* [TASK STATEMENT]:
Using the records below, filter out every line that lacks "from" and copy the rest.

Stored data entries
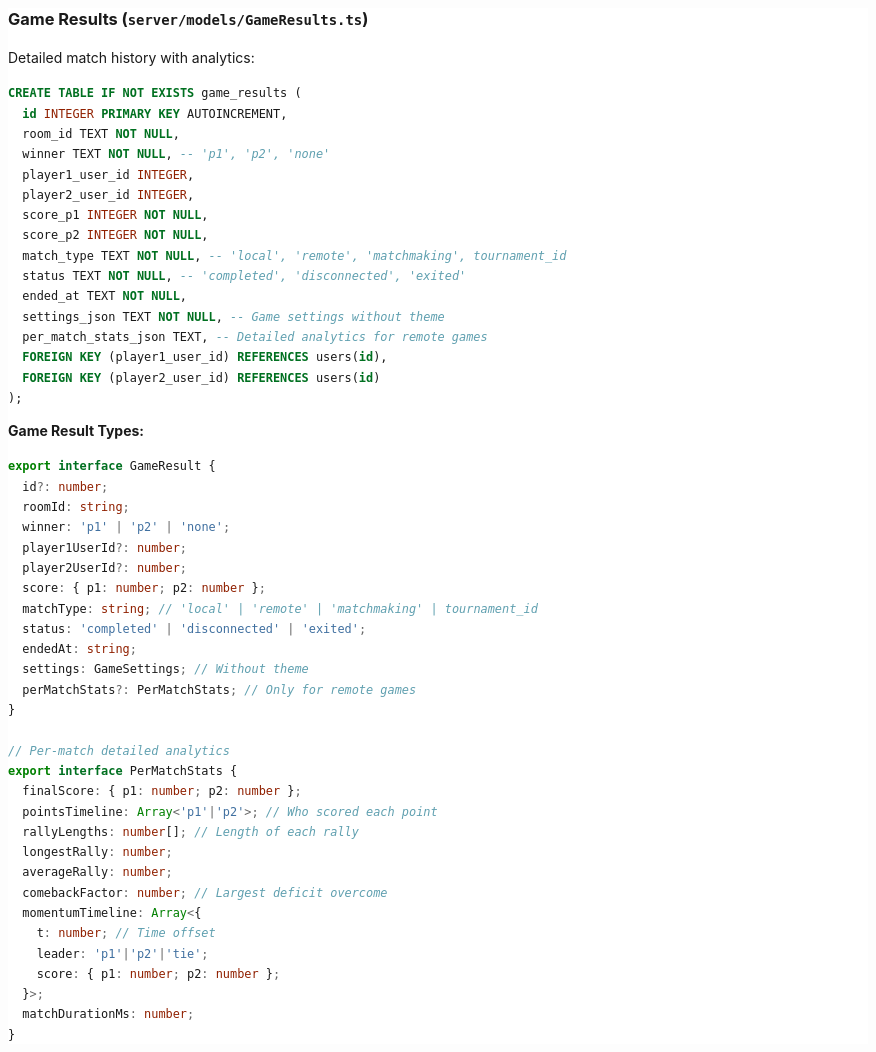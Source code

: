 ### Game Results (`server/models/GameResults.ts`)

Detailed match history with analytics:

```sql
CREATE TABLE IF NOT EXISTS game_results (
  id INTEGER PRIMARY KEY AUTOINCREMENT,
  room_id TEXT NOT NULL,
  winner TEXT NOT NULL, -- 'p1', 'p2', 'none'
  player1_user_id INTEGER,
  player2_user_id INTEGER,
  score_p1 INTEGER NOT NULL,
  score_p2 INTEGER NOT NULL,
  match_type TEXT NOT NULL, -- 'local', 'remote', 'matchmaking', tournament_id
  status TEXT NOT NULL, -- 'completed', 'disconnected', 'exited'
  ended_at TEXT NOT NULL,
  settings_json TEXT NOT NULL, -- Game settings without theme
  per_match_stats_json TEXT, -- Detailed analytics for remote games
  FOREIGN KEY (player1_user_id) REFERENCES users(id),
  FOREIGN KEY (player2_user_id) REFERENCES users(id)
);
```

**Game Result Types:**
```typescript
export interface GameResult {
  id?: number;
  roomId: string;
  winner: 'p1' | 'p2' | 'none';
  player1UserId?: number;
  player2UserId?: number;
  score: { p1: number; p2: number };
  matchType: string; // 'local' | 'remote' | 'matchmaking' | tournament_id
  status: 'completed' | 'disconnected' | 'exited';
  endedAt: string;
  settings: GameSettings; // Without theme
  perMatchStats?: PerMatchStats; // Only for remote games
}

// Per-match detailed analytics
export interface PerMatchStats {
  finalScore: { p1: number; p2: number };
  pointsTimeline: Array<'p1'|'p2'>; // Who scored each point
  rallyLengths: number[]; // Length of each rally
  longestRally: number;
  averageRally: number;
  comebackFactor: number; // Largest deficit overcome
  momentumTimeline: Array<{
    t: number; // Time offset
    leader: 'p1'|'p2'|'tie';
    score: { p1: number; p2: number };
  }>;
  matchDurationMs: number;
}
```
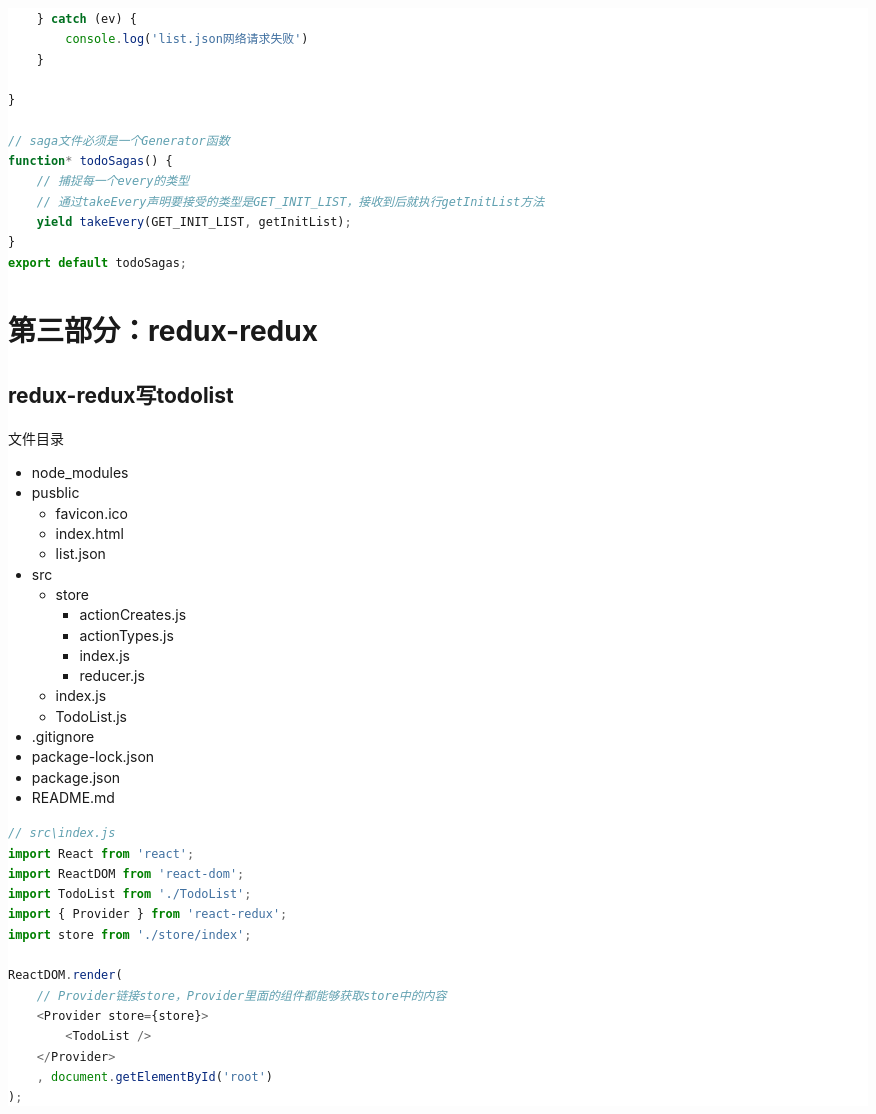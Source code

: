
 ```javascript
    } catch (ev) {
        console.log('list.json网络请求失败')
    }

}

// saga文件必须是一个Generator函数
function* todoSagas() {
    // 捕捉每一个every的类型
    // 通过takeEvery声明要接受的类型是GET_INIT_LIST，接收到后就执行getInitList方法
    yield takeEvery(GET_INIT_LIST, getInitList);
}
export default todoSagas;
```

# 第三部分：redux-redux

## redux-redux写todolist

文件目录
- node_modules
- pusblic
    - favicon.ico
    - index.html
    - list.json
- src
    - store
        - actionCreates.js
        - actionTypes.js
        - index.js
        - reducer.js
    - index.js
    - TodoList.js
- .gitignore
- package-lock.json
- package.json
- README.md

```javascript
// src\index.js
import React from 'react';
import ReactDOM from 'react-dom';
import TodoList from './TodoList';
import { Provider } from 'react-redux';
import store from './store/index';

ReactDOM.render(
    // Provider链接store，Provider里面的组件都能够获取store中的内容
    <Provider store={store}>
        <TodoList />
    </Provider>
    , document.getElementById('root')
);
```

* [SOLUTION TO THE EXERCISE]:
import React from 'react';
import ReactDOM from 'react-dom';
import TodoList from './TodoList';
import { Provider } from 'react-redux';
import store from './store/index';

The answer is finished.